To do:
From the line containing "x64-based versions of Windows.*" to the last line of the records below, repeat every line exactly and add nothing else.

(Document images with source code)
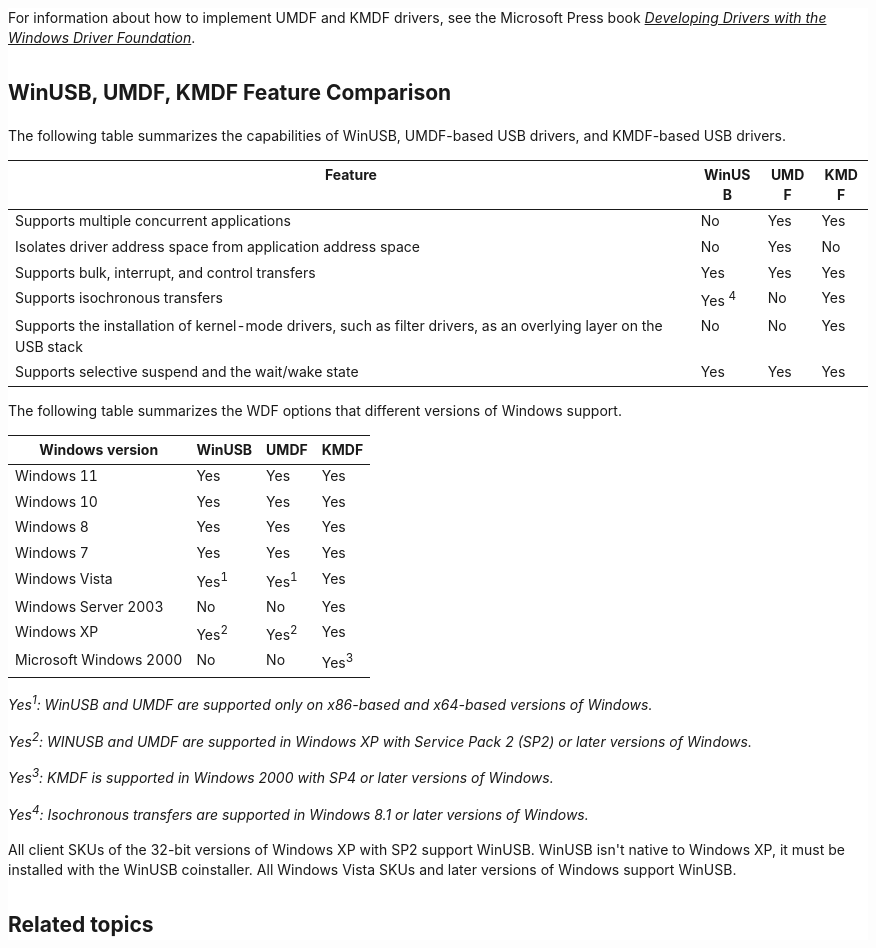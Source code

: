 For information about how to implement UMDF and KMDF drivers, see the Microsoft Press book *[Developing Drivers with the Windows Driver Foundation](../wdf/developing-drivers-with-wdf.md)*.

## WinUSB, UMDF, KMDF Feature Comparison

The following table summarizes the capabilities of WinUSB, UMDF-based USB drivers, and KMDF-based USB drivers.

| Feature | WinUSB | UMDF | KMDF |
|--|--|--|--|
| Supports multiple concurrent applications | No | Yes | Yes |
| Isolates driver address space from application address space | No | Yes | No |
| Supports bulk, interrupt, and control transfers | Yes | Yes | Yes |
| Supports isochronous transfers | Yes <sup>4</sup> | No | Yes |
| Supports the installation of kernel-mode drivers, such as filter drivers, as an overlying layer on the USB stack | No | No | Yes |
| Supports selective suspend and the wait/wake state | Yes | Yes | Yes |

The following table summarizes the WDF options that different versions of Windows support.

| Windows version | WinUSB | UMDF | KMDF |
|--|--|--|--|
| Windows 11 | Yes | Yes | Yes |
| Windows 10 | Yes | Yes | Yes |
| Windows 8 | Yes | Yes | Yes |
| Windows 7 | Yes | Yes | Yes |
| Windows Vista | Yes<sup>1</sup> | Yes<sup>1</sup> | Yes |
| Windows Server 2003 | No | No | Yes |
| Windows XP | Yes<sup>2</sup> | Yes<sup>2</sup> | Yes |
| Microsoft Windows 2000 | No | No | Yes<sup>3</sup> |

*Yes<sup>1</sup>: WinUSB and UMDF are supported only on x86-based and x64-based versions of Windows.*

*Yes<sup>2</sup>: WINUSB and UMDF are supported in Windows XP with Service Pack 2 (SP2) or later versions of Windows.*

*Yes<sup>3</sup>: KMDF is supported in Windows 2000 with SP4 or later versions of Windows.*

*Yes<sup>4</sup>: Isochronous transfers are supported in Windows 8.1 or later versions of Windows.*

All client SKUs of the 32-bit versions of Windows XP with SP2 support WinUSB. WinUSB isn't native to Windows XP, it must be installed with the WinUSB coinstaller. All Windows Vista SKUs and later versions of Windows support WinUSB.

## Related topics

Task response:
*Yes<sup>1</sup>: WinUSB and UMDF are supported only on x86-based and x64-based versions of Windows.*

*Yes<sup>2</sup>: WINUSB and UMDF are supported in Windows XP with Service Pack 2 (SP2) or later versions of Windows.*

*Yes<sup>3</sup>: KMDF is supported in Windows 2000 with SP4 or later versions of Windows.*

*Yes<sup>4</sup>: Isochronous transfers are supported in Windows 8.1 or later versions of Windows.*

All client SKUs of the 32-bit versions of Windows XP with SP2 support WinUSB. WinUSB isn't native to Windows XP, it must be installed with the WinUSB coinstaller. All Windows Vista SKUs and later versions of Windows support WinUSB.

## Related topics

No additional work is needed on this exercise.